“The Early Bird Is For The Worms.” This might be especially true in the case of the florist, who renamed her competitors’ businesses on Google Maps (e.g. changing her competitor’s firm from “Forest Gump” to “Forest Gimp“) in my opinion this case only caused so much publicity because she is an pioneer in abusing this service and thus on the long run, will help Google to improve the quality and the reliability its service.
The Dominion Post reported that:
Anyone who uses Gmail or has a Google account can access the “edit” details. People can have multiple Gmail accounts. Police allege [the florist] accessed the sites, using various names, […], and giving her location as Canada, UK and China. She allegedly altered addresses, phone numbers and website details of businesses, in an apparent bid to divert potential customers. [A competitor], said it was frightening how easy it was to alter details. It was a matter of simply clicking “edit” on the company’s details on Google Maps.

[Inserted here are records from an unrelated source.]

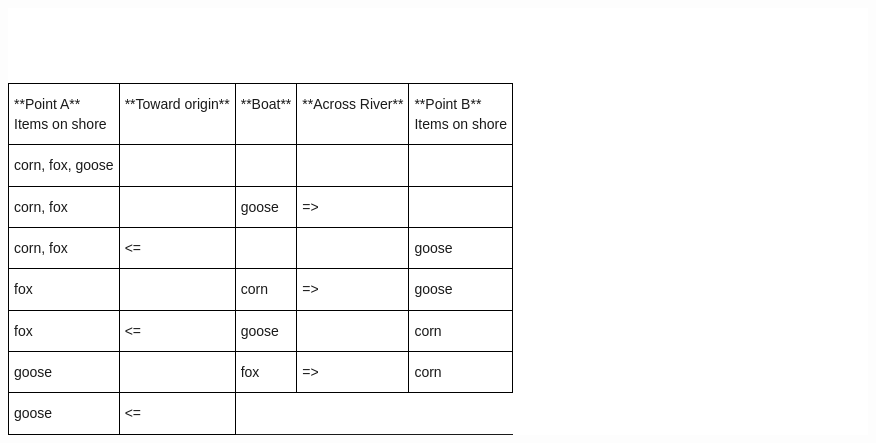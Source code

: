 <style type="text/css">
.tg  {border-collapse:collapse;border-spacing:0;}
.tg td{font-family:Arial, sans-serif;font-size:14px;padding:10px 5px;border-style:solid;border-width:1px;overflow:hidden;word-break:normal;border-color:black;}
.tg th{font-family:Arial, sans-serif;font-size:14px;font-weight:normal;padding:10px 5px;border-style:solid;border-width:1px;overflow:hidden;word-break:normal;border-color:black;}
.tg .tg-0lax{text-align:left;vertical-align:top}
</style>

<pre>
<div class="table">
<table class="tg">
  <tr>
    <th class="tg-0lax">**Point A**<br>Items on shore</th>
    <th class="tg-0lax">**Toward origin**</th>
    <th class="tg-0lax">**Boat**</th>
    <th class="tg-0lax">**Across River**</th>
    <th class="tg-0lax">**Point B**<br>Items on shore</th>
  </tr>
  <tr>
    <td class="tg-0lax">corn, fox, goose</td>
    <td class="tg-0lax"></td>
    <td class="tg-0lax"></td>
    <td class="tg-0lax"></td>
    <td class="tg-0lax"></td>
  </tr>
  <tr>
    <td class="tg-0lax">corn, fox</td>
    <td class="tg-0lax"></td>
    <td class="tg-0lax">goose</td>
    <td class="tg-0lax">=&gt;</td>
    <td class="tg-0lax"></td>
  </tr>
  <tr>
    <td class="tg-0lax">corn, fox</td>
    <td class="tg-0lax">&lt;=</td>
    <td class="tg-0lax"></td>
    <td class="tg-0lax"></td>
    <td class="tg-0lax">goose</td>
  </tr>
  <tr>
    <td class="tg-0lax">fox</td>
    <td class="tg-0lax"></td>
    <td class="tg-0lax">corn</td>
    <td class="tg-0lax">=&gt;</td>
    <td class="tg-0lax">goose</td>
  </tr>
  <tr>
    <td class="tg-0lax">fox</td>
    <td class="tg-0lax">&lt;=</td>
    <td class="tg-0lax">goose</td>
    <td class="tg-0lax"></td>
    <td class="tg-0lax">corn</td>
  </tr>
  <tr>
    <td class="tg-0lax">goose</td>
    <td class="tg-0lax"></td>
    <td class="tg-0lax">fox</td>
    <td class="tg-0lax">=&gt;</td>
    <td class="tg-0lax">corn</td>
  </tr>
  <tr>
    <td class="tg-0lax">goose</td>
    <td class="tg-0lax">&lt;=</td>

Manipulating Wikipedia entries to e.g. hide unfavourable passages of politicians etc. is a common and broadly accepted practise. So, when looking at the case at hand were a person has manipulated information in a business directory to divert traffic to her business I wonder if that person should be treated that differently. Sure, while the first leads (only) to the misinformation of the public and does not require any deception of identification systems, the second leads to economical harm on the side of the competitor and requires deception of identification and validation systems.
Still, I think the issue here lies deeper as:
a: there are no or little standards concerning the origin and the quality of the data and apparently in the case at hand the competitors had not used their chance (I might even say that there is a responsibility on the side of every business owner) to update his/her information ong Google Maps.

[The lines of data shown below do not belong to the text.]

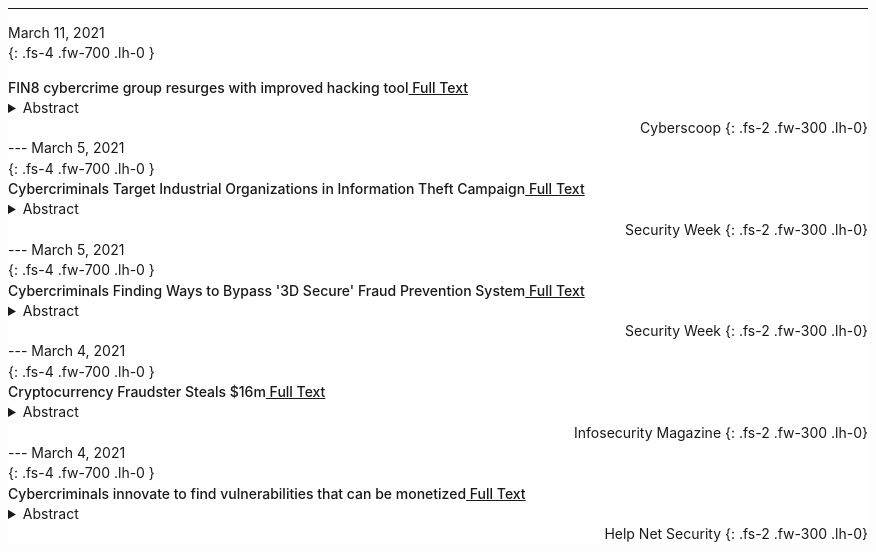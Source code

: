
---
March 11, 2021 <br>
{: .fs-4 .fw-700 .lh-0  }
<p style="font-weight:500; margin:0px" markdown="1">
FIN8 cybercrime group resurges with improved hacking tool<a href="https://www.cyberscoop.com/fin8-financial-hack-bitdefender/?&amp;web_view=true"> Full Text</a>
</p>
<details><summary>Abstract</summary></details>
<div style="text-align: right" markdown="1">
Cyberscoop
{: .fs-2 .fw-300 .lh-0}
</div>
---
March 5, 2021 <br>
{: .fs-4 .fw-700 .lh-0  }
<p style="font-weight:500; margin:0px" markdown="1">
Cybercriminals Target Industrial Organizations in Information Theft Campaign<a href="https://www.securityweek.com/cybercriminals-target-industrial-organizations-information-theft-campaign?&amp;web_view=true"> Full Text</a>
</p>
<details><summary>Abstract</summary></details>
<div style="text-align: right" markdown="1">
Security Week
{: .fs-2 .fw-300 .lh-0}
</div>
---
March 5, 2021 <br>
{: .fs-4 .fw-700 .lh-0  }
<p style="font-weight:500; margin:0px" markdown="1">
Cybercriminals Finding Ways to Bypass '3D Secure' Fraud Prevention System<a href="https://www.securityweek.com/cybercriminals-finding-ways-bypass-3d-secure-fraud-prevention-system?&amp;web_view=true"> Full Text</a>
</p>
<details><summary>Abstract</summary></details>
<div style="text-align: right" markdown="1">
Security Week
{: .fs-2 .fw-300 .lh-0}
</div>
---
March 4, 2021 <br>
{: .fs-4 .fw-700 .lh-0  }
<p style="font-weight:500; margin:0px" markdown="1">
Cryptocurrency Fraudster Steals $16m<a href="https://www.infosecurity-magazine.com:443/news/cryptocurrency-fraudster-steals/"> Full Text</a>
</p>
<details><summary>Abstract</summary></details>
<div style="text-align: right" markdown="1">
Infosecurity Magazine
{: .fs-2 .fw-300 .lh-0}
</div>
---
March 4, 2021 <br>
{: .fs-4 .fw-700 .lh-0  }
<p style="font-weight:500; margin:0px" markdown="1">
Cybercriminals innovate to find vulnerabilities that can be monetized<a href="https://www.helpnetsecurity.com/2021/03/04/cybercriminals-innovate/?&amp;web_view=true"> Full Text</a>
</p>
<details><summary>Abstract</summary></details>
<div style="text-align: right" markdown="1">
Help Net Security
{: .fs-2 .fw-300 .lh-0}
</div>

b: users still place people place an enormous amount of thrust into the data provided by search engines while not even caring where the data actually comes from. More about this trust issue here.
After reading the news on this case I was wondering if it were really that easy to edit business information. Well, actually no, but maybe Google has implemented different procedures for different countries or the validating options recently got changed after the incident I’ve just reported about.

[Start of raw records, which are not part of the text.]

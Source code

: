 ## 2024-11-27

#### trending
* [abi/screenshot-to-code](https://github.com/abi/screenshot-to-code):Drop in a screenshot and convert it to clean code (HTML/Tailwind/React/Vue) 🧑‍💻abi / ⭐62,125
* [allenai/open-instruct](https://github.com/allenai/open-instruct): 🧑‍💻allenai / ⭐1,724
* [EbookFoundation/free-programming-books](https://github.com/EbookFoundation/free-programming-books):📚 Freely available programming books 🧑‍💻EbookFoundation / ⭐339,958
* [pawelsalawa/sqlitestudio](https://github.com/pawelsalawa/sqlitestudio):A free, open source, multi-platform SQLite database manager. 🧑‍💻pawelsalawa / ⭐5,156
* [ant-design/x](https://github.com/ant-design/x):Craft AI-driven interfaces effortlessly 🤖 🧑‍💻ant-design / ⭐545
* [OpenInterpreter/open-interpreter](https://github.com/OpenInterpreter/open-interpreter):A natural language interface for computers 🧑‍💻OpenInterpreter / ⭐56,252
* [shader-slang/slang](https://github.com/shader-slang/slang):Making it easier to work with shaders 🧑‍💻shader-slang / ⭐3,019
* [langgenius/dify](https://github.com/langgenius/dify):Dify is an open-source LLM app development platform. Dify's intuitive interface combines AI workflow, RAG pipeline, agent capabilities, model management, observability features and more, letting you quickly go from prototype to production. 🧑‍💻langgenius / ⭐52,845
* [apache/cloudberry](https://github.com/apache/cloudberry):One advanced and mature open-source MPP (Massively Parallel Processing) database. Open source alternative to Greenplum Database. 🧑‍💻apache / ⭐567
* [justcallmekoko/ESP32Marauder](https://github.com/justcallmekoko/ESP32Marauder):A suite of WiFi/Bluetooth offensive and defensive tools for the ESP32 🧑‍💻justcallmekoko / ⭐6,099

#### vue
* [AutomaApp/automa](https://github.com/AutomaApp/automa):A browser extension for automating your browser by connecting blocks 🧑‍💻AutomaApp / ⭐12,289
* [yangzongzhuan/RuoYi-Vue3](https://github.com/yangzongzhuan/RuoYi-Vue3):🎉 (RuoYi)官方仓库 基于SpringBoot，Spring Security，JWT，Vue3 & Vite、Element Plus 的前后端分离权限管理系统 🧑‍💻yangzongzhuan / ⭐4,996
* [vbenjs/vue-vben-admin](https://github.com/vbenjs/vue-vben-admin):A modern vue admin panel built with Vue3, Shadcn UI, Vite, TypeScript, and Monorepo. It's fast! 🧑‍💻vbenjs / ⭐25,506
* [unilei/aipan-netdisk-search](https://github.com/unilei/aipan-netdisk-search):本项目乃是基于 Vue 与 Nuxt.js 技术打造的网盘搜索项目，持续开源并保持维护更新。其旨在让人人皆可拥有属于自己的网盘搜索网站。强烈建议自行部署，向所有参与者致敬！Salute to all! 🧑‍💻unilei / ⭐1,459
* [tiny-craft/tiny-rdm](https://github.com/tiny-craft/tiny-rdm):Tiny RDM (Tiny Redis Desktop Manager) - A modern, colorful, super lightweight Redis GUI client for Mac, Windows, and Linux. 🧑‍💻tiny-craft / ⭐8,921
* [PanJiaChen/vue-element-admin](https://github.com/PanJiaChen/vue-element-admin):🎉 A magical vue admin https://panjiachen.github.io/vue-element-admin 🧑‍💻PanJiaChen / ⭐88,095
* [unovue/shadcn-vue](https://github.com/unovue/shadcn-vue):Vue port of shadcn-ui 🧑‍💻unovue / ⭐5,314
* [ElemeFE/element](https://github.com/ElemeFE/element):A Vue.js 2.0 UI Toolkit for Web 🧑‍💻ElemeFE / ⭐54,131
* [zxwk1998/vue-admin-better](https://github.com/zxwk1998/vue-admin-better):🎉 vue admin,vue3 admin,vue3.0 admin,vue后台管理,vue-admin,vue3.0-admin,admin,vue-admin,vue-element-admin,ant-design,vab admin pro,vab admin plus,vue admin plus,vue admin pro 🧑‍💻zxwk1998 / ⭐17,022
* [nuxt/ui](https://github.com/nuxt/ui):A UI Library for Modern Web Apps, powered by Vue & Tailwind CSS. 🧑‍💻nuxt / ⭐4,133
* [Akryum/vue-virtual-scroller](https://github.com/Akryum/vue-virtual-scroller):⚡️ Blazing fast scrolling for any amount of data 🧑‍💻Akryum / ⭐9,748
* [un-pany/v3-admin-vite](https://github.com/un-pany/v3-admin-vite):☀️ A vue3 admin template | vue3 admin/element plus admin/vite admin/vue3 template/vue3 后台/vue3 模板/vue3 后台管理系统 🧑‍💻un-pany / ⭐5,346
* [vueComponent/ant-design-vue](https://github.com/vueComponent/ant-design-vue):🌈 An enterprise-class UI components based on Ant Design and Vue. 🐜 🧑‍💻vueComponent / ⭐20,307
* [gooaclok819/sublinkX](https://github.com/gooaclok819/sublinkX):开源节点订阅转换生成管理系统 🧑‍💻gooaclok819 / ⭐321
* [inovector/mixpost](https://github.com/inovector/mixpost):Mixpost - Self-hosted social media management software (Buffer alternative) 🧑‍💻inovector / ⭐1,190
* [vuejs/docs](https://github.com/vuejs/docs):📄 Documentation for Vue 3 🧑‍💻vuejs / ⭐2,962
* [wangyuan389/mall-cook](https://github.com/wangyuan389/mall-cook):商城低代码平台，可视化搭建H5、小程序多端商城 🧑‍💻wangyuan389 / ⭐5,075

However, in case you are a business owner you might be interested in how to change your business information, so just follow the instructions below:
a: Locate your business on Google Maps.
b: Next to the entry, click on the option “more info” and …
c: when seeing the detailed view of your business click on the option “Business Owner“.
d: After logging on (into Google’s Local Business Center) with your Google Account you will have the chance to edit your business details (location, contact details, upload pictures, etc). After having finished, validate the changes.